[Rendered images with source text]
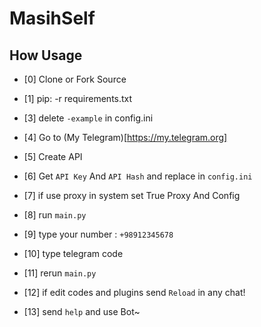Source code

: # MasihSelf

## How Usage
* [0] Clone or Fork Source
* [1] pip: -r requirements.txt

* [3] delete ``-example`` in config.ini
* [4] Go to (My Telegram)[https://my.telegram.org]
* [5] Create API 
* [6] Get ``API Key`` And ``API Hash`` and replace in ``config.ini``
* [7] if use proxy in system set True Proxy And Config
* [8] run ``main.py``
* [9] type your number : ``+98912345678``
* [10] type telegram code
* [11] rerun ``main.py``
* [12] if edit codes and plugins send ``Reload`` in any chat!
* [13] send ``help`` and use Bot~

*What the task asks:* Each line from the one containing "Proxy And Config" to the close of the records must appear in the output exactly, and no other line.

*Your response:*
* [7] if use proxy in system set True Proxy And Config
* [8] run ``main.py``
* [9] type your number : ``+98912345678``
* [10] type telegram code
* [11] rerun ``main.py``
* [12] if edit codes and plugins send ``Reload`` in any chat!
* [13] send ``help`` and use Bot~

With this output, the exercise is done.